== MATERIAL FOR THE TASK

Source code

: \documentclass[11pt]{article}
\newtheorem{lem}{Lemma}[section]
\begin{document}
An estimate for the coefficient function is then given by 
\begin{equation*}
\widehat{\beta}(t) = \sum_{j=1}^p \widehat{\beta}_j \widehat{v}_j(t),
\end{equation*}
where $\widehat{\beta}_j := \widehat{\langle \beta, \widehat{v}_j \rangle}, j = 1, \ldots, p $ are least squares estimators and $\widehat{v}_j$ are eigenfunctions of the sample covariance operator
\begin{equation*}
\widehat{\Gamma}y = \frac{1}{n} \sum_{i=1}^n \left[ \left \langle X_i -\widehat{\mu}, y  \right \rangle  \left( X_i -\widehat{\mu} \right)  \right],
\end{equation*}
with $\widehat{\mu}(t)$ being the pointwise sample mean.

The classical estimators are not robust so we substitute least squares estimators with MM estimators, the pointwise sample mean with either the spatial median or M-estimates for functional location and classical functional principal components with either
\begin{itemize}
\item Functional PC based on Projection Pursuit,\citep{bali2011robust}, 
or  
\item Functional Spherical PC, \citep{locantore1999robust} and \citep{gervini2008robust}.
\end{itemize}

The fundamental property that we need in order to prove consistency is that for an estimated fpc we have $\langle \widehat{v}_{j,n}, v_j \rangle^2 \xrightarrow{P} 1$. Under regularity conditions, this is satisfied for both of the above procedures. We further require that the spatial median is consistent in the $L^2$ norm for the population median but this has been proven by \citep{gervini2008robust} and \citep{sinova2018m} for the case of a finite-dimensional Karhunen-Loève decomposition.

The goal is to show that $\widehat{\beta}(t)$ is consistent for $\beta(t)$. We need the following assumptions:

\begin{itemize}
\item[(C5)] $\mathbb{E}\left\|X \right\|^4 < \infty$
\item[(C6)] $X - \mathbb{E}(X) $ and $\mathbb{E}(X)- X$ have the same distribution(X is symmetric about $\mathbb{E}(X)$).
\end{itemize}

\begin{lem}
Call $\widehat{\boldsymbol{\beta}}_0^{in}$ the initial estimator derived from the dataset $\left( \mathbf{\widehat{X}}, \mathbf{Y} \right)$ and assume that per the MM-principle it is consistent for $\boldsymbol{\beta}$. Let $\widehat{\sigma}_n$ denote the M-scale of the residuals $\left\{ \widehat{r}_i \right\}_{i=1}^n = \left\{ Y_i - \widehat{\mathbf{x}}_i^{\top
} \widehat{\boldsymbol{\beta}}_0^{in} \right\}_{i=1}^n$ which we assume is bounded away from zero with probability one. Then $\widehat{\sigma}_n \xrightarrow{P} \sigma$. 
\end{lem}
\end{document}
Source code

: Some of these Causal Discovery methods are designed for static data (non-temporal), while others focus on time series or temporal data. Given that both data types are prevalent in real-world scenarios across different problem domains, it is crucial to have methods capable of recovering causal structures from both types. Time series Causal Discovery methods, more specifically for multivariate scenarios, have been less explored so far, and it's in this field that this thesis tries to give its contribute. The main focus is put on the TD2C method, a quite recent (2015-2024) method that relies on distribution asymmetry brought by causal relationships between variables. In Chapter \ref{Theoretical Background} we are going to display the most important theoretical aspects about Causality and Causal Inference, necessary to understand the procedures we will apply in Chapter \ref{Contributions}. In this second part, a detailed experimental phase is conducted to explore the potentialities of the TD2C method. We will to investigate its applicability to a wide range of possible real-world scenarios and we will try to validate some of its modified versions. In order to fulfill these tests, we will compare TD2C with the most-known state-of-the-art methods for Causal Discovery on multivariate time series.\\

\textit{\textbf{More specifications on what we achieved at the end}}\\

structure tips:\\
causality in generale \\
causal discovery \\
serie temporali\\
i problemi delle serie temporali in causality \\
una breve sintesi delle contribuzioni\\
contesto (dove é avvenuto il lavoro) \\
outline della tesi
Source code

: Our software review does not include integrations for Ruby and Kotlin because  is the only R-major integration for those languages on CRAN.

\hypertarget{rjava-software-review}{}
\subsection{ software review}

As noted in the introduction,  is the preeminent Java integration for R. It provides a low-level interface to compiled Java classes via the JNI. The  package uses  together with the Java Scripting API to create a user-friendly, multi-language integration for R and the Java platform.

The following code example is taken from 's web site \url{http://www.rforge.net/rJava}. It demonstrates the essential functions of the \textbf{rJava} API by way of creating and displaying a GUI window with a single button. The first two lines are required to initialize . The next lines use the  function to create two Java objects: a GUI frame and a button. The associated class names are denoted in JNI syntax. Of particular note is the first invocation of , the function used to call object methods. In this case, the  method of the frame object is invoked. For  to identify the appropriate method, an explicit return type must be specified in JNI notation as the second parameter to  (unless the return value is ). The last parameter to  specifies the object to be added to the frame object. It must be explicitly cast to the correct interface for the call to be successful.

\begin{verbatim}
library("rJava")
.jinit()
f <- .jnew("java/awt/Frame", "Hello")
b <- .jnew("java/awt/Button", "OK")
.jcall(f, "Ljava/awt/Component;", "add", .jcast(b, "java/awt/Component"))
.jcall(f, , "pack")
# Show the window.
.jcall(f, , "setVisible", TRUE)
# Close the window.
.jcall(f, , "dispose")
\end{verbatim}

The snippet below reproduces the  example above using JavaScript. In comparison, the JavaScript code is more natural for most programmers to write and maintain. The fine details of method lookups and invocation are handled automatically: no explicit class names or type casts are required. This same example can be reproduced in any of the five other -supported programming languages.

====

WHAT THE TASK ASKS:
Reproduce the listing exactly. Every line stays as it is.

WORKED SOLUTION:
Source code

: \documentclass[11pt]{article}
\newtheorem{lem}{Lemma}[section]
\begin{document}
An estimate for the coefficient function is then given by 
\begin{equation*}
\widehat{\beta}(t) = \sum_{j=1}^p \widehat{\beta}_j \widehat{v}_j(t),
\end{equation*}
where $\widehat{\beta}_j := \widehat{\langle \beta, \widehat{v}_j \rangle}, j = 1, \ldots, p $ are least squares estimators and $\widehat{v}_j$ are eigenfunctions of the sample covariance operator
\begin{equation*}
\widehat{\Gamma}y = \frac{1}{n} \sum_{i=1}^n \left[ \left \langle X_i -\widehat{\mu}, y  \right \rangle  \left( X_i -\widehat{\mu} \right)  \right],
\end{equation*}
with $\widehat{\mu}(t)$ being the pointwise sample mean.

The classical estimators are not robust so we substitute least squares estimators with MM estimators, the pointwise sample mean with either the spatial median or M-estimates for functional location and classical functional principal components with either
\begin{itemize}
\item Functional PC based on Projection Pursuit,\citep{bali2011robust}, 
or  
\item Functional Spherical PC, \citep{locantore1999robust} and \citep{gervini2008robust}.
\end{itemize}

The fundamental property that we need in order to prove consistency is that for an estimated fpc we have $\langle \widehat{v}_{j,n}, v_j \rangle^2 \xrightarrow{P} 1$. Under regularity conditions, this is satisfied for both of the above procedures. We further require that the spatial median is consistent in the $L^2$ norm for the population median but this has been proven by \citep{gervini2008robust} and \citep{sinova2018m} for the case of a finite-dimensional Karhunen-Loève decomposition.

The goal is to show that $\widehat{\beta}(t)$ is consistent for $\beta(t)$. We need the following assumptions:

\begin{itemize}
\item[(C5)] $\mathbb{E}\left\|X \right\|^4 < \infty$
\item[(C6)] $X - \mathbb{E}(X) $ and $\mathbb{E}(X)- X$ have the same distribution(X is symmetric about $\mathbb{E}(X)$).
\end{itemize}

\begin{lem}
Call $\widehat{\boldsymbol{\beta}}_0^{in}$ the initial estimator derived from the dataset $\left( \mathbf{\widehat{X}}, \mathbf{Y} \right)$ and assume that per the MM-principle it is consistent for $\boldsymbol{\beta}$. Let $\widehat{\sigma}_n$ denote the M-scale of the residuals $\left\{ \widehat{r}_i \right\}_{i=1}^n = \left\{ Y_i - \widehat{\mathbf{x}}_i^{\top
} \widehat{\boldsymbol{\beta}}_0^{in} \right\}_{i=1}^n$ which we assume is bounded away from zero with probability one. Then $\widehat{\sigma}_n \xrightarrow{P} \sigma$. 
\end{lem}
\end{document}
Source code

: Some of these Causal Discovery methods are designed for static data (non-temporal), while others focus on time series or temporal data. Given that both data types are prevalent in real-world scenarios across different problem domains, it is crucial to have methods capable of recovering causal structures from both types. Time series Causal Discovery methods, more specifically for multivariate scenarios, have been less explored so far, and it's in this field that this thesis tries to give its contribute. The main focus is put on the TD2C method, a quite recent (2015-2024) method that relies on distribution asymmetry brought by causal relationships between variables. In Chapter \ref{Theoretical Background} we are going to display the most important theoretical aspects about Causality and Causal Inference, necessary to understand the procedures we will apply in Chapter \ref{Contributions}. In this second part, a detailed experimental phase is conducted to explore the potentialities of the TD2C method. We will to investigate its applicability to a wide range of possible real-world scenarios and we will try to validate some of its modified versions. In order to fulfill these tests, we will compare TD2C with the most-known state-of-the-art methods for Causal Discovery on multivariate time series.\\

\textit{\textbf{More specifications on what we achieved at the end}}\\

structure tips:\\
causality in generale \\
causal discovery \\
serie temporali\\
i problemi delle serie temporali in causality \\
una breve sintesi delle contribuzioni\\
contesto (dove é avvenuto il lavoro) \\
outline della tesi
Source code

: Our software review does not include integrations for Ruby and Kotlin because  is the only R-major integration for those languages on CRAN.

\hypertarget{rjava-software-review}{}
\subsection{ software review}

As noted in the introduction,  is the preeminent Java integration for R. It provides a low-level interface to compiled Java classes via the JNI. The  package uses  together with the Java Scripting API to create a user-friendly, multi-language integration for R and the Java platform.

The following code example is taken from 's web site \url{http://www.rforge.net/rJava}. It demonstrates the essential functions of the \textbf{rJava} API by way of creating and displaying a GUI window with a single button. The first two lines are required to initialize . The next lines use the  function to create two Java objects: a GUI frame and a button. The associated class names are denoted in JNI syntax. Of particular note is the first invocation of , the function used to call object methods. In this case, the  method of the frame object is invoked. For  to identify the appropriate method, an explicit return type must be specified in JNI notation as the second parameter to  (unless the return value is ). The last parameter to  specifies the object to be added to the frame object. It must be explicitly cast to the correct interface for the call to be successful.

\begin{verbatim}
library("rJava")
.jinit()
f <- .jnew("java/awt/Frame", "Hello")
b <- .jnew("java/awt/Button", "OK")
.jcall(f, "Ljava/awt/Component;", "add", .jcast(b, "java/awt/Component"))
.jcall(f, , "pack")
# Show the window.
.jcall(f, , "setVisible", TRUE)
# Close the window.
.jcall(f, , "dispose")
\end{verbatim}

The snippet below reproduces the  example above using JavaScript. In comparison, the JavaScript code is more natural for most programmers to write and maintain. The fine details of method lookups and invocation are handled automatically: no explicit class names or type casts are required. This same example can be reproduced in any of the five other -supported programming languages.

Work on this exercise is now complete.